(Document images with source code)

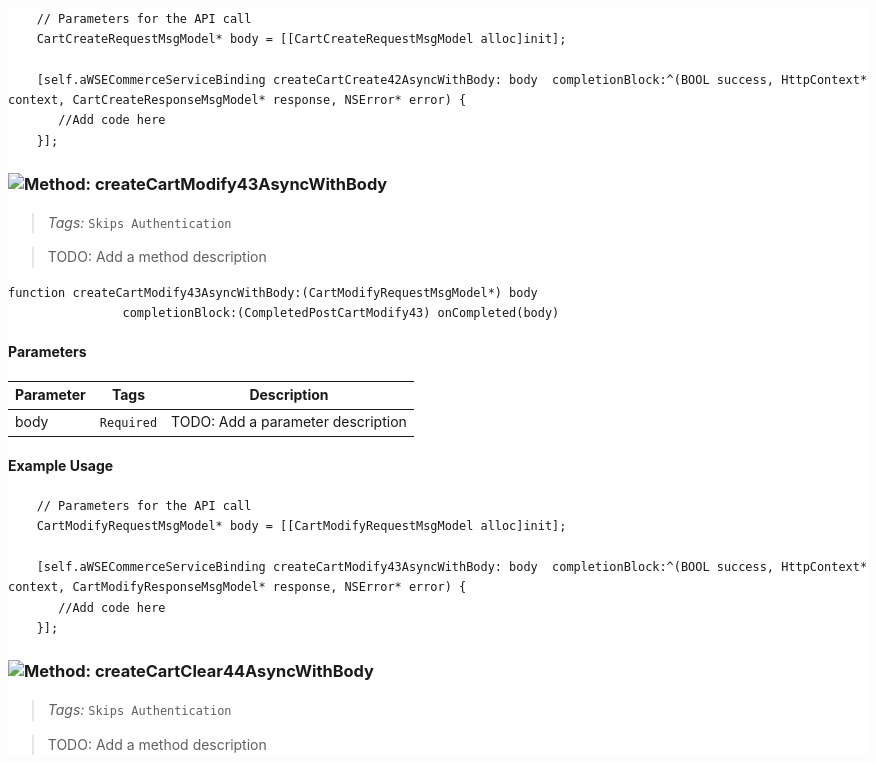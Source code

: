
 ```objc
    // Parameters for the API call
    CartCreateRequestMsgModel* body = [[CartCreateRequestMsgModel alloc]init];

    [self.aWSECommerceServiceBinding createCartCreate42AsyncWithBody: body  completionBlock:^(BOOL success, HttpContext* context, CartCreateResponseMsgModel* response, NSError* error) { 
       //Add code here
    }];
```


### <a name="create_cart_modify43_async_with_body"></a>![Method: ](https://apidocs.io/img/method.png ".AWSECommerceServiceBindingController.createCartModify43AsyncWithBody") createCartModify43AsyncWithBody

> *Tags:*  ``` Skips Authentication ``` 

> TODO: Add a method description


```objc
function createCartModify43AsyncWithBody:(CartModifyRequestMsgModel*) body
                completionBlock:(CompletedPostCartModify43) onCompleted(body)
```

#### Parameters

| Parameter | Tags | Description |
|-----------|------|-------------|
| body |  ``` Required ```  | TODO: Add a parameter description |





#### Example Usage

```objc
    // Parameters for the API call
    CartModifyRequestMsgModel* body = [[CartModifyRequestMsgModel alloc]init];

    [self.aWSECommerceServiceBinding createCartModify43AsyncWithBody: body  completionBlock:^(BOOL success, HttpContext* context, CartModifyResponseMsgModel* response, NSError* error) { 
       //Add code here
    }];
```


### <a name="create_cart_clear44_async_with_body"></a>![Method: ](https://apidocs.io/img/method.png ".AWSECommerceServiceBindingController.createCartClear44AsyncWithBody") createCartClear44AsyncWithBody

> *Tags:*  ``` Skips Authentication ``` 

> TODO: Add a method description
==
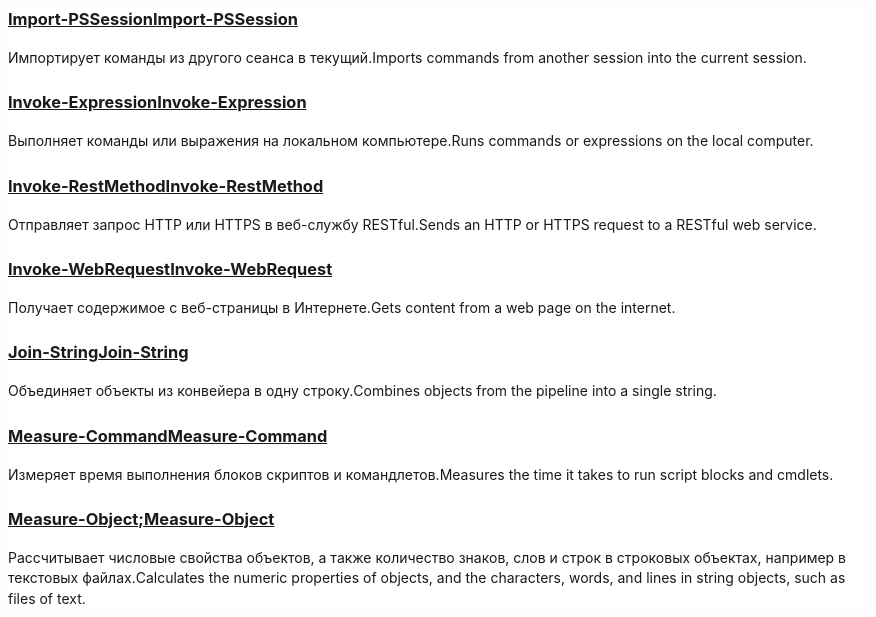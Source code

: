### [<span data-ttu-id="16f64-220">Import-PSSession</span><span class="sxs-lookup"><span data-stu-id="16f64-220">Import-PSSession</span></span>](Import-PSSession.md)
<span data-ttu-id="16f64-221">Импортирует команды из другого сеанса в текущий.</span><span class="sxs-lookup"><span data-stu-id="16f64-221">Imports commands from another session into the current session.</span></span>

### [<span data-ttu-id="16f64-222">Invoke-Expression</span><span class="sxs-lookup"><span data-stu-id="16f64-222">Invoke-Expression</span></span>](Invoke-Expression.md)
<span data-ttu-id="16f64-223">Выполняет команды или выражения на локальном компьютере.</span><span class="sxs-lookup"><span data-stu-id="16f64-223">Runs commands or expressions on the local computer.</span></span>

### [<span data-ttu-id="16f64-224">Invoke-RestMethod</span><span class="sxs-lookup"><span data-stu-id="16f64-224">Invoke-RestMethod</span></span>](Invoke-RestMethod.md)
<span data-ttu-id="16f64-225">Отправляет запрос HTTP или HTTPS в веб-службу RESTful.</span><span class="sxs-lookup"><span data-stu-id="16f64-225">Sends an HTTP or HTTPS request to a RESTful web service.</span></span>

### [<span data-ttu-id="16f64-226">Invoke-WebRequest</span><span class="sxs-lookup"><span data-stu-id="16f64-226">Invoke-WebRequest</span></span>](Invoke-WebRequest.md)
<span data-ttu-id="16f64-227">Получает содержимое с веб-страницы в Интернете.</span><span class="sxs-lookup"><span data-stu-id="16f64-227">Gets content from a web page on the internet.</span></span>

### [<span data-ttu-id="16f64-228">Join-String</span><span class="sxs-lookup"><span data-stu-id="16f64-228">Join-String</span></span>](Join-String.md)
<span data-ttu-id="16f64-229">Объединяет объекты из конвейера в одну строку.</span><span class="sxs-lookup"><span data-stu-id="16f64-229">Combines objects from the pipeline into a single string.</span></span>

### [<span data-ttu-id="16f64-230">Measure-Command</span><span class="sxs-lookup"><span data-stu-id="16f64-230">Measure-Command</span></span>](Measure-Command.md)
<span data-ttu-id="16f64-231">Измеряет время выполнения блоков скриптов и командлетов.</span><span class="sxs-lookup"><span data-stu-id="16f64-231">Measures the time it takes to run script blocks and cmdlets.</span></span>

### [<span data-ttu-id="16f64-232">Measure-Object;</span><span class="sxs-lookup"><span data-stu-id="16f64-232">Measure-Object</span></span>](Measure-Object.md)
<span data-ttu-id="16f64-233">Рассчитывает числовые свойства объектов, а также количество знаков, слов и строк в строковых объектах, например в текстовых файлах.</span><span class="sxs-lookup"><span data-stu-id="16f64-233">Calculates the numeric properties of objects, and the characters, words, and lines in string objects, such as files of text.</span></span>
--
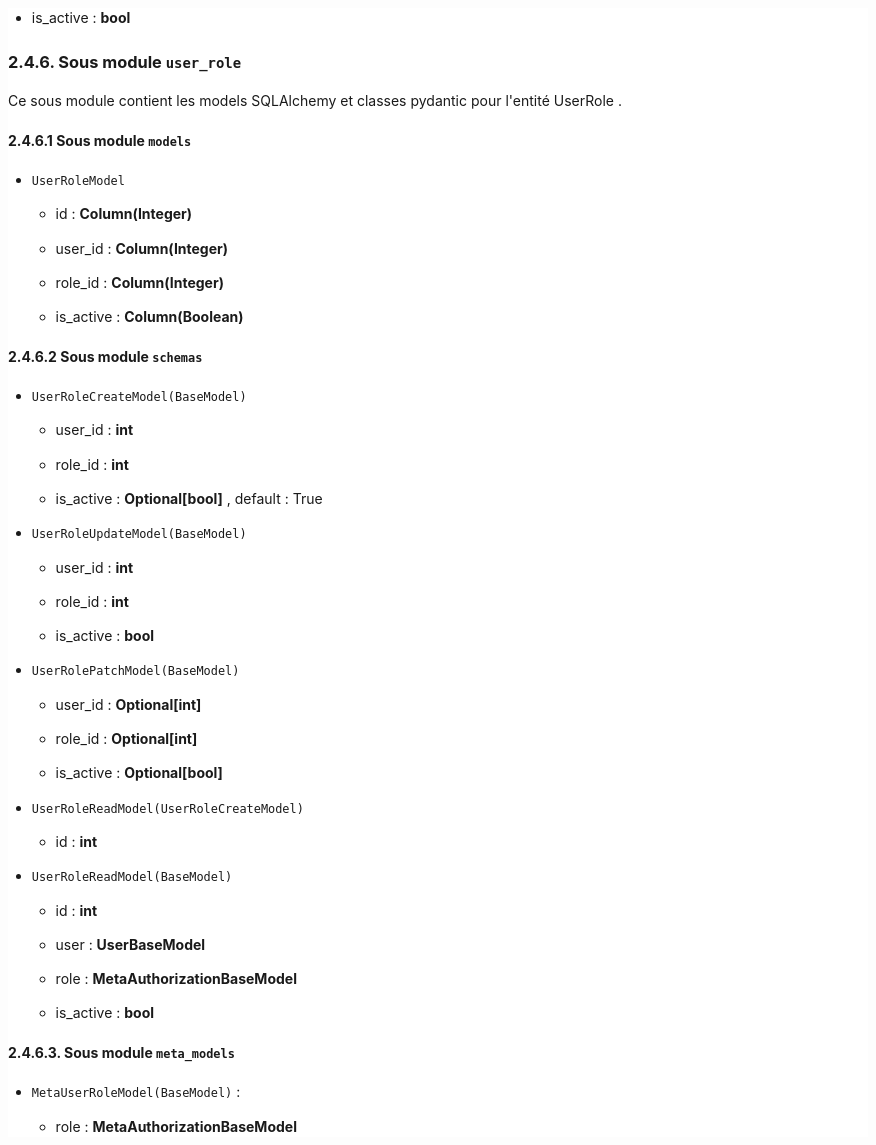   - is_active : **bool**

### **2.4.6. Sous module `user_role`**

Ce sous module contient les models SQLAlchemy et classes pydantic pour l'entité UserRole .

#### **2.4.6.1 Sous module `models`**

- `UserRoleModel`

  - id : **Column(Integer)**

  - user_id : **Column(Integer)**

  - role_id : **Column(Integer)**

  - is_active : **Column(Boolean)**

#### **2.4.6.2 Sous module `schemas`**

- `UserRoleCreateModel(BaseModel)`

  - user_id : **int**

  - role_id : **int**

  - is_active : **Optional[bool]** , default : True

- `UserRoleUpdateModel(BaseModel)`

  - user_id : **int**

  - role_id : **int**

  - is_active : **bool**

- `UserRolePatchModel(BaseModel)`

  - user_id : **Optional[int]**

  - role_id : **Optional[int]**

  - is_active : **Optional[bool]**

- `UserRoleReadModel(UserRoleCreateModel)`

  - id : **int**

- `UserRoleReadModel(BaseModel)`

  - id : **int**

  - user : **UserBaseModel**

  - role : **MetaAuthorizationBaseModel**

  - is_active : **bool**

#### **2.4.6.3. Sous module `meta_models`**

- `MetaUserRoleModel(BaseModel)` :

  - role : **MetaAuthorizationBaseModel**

• **TASK DIRECTIONS**
Which lines in the records above hold the string "objects"? Copy each of them.

• **WRITTEN ANSWER**
<span data-ttu-id="16f64-229">Объединяет объекты из конвейера в одну строку.</span><span class="sxs-lookup"><span data-stu-id="16f64-229">Combines objects from the pipeline into a single string.</span></span>
<span data-ttu-id="16f64-233">Рассчитывает числовые свойства объектов, а также количество знаков, слов и строк в строковых объектах, например в текстовых файлах.</span><span class="sxs-lookup"><span data-stu-id="16f64-233">Calculates the numeric properties of objects, and the characters, words, and lines in string objects, such as files of text.</span></span>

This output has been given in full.